Look through the listing below and report every line that contains "interaction".

> _EXERCISE INPUT_
- - - - - - -
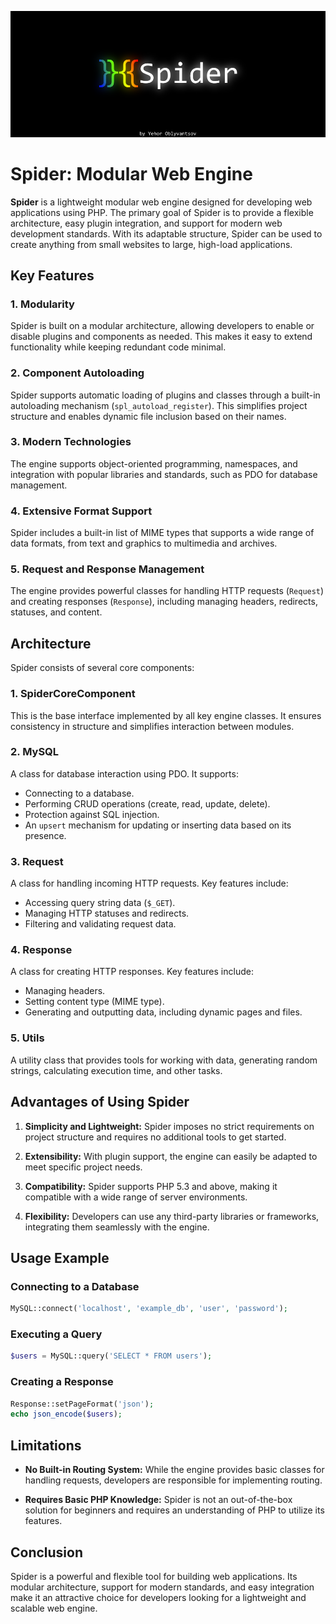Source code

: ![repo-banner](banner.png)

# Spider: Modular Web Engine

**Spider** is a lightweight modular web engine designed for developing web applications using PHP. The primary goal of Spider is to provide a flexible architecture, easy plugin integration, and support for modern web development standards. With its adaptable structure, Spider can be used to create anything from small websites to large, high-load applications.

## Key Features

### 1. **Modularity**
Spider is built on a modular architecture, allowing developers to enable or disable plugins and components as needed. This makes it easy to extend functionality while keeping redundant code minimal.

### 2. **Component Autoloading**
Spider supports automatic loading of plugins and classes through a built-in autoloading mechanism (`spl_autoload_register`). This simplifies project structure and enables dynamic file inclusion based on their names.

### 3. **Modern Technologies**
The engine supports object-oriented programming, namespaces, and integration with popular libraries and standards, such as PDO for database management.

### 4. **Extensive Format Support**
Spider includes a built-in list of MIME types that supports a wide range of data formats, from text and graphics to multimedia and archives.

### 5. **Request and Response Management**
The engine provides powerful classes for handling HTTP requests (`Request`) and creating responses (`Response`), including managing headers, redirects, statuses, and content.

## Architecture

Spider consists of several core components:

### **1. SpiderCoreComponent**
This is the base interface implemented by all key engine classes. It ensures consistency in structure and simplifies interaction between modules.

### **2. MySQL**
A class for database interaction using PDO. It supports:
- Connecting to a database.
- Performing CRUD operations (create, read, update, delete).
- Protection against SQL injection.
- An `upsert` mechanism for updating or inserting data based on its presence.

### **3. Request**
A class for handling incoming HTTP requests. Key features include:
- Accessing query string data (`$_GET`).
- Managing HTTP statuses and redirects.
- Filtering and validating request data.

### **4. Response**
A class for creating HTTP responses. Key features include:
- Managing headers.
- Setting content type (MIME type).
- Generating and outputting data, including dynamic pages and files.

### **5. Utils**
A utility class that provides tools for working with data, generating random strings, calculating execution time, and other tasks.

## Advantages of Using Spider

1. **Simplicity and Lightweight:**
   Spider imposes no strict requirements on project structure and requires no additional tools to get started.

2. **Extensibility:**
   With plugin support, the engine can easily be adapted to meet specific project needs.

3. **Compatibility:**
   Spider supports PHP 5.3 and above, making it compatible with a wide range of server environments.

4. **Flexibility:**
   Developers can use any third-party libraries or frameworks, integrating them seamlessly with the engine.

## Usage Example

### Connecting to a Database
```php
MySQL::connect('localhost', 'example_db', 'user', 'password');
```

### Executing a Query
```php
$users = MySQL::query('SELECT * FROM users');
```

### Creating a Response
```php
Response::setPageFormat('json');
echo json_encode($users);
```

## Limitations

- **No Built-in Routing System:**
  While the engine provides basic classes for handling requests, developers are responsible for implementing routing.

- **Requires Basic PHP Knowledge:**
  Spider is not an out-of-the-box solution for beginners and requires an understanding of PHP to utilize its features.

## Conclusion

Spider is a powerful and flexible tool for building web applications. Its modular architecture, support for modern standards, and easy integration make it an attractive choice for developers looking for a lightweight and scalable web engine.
- - - - - - -
> _EXERCISE OUTPUT_
This is the base interface implemented by all key engine classes. It ensures consistency in structure and simplifies interaction between modules.
A class for database interaction using PDO. It supports:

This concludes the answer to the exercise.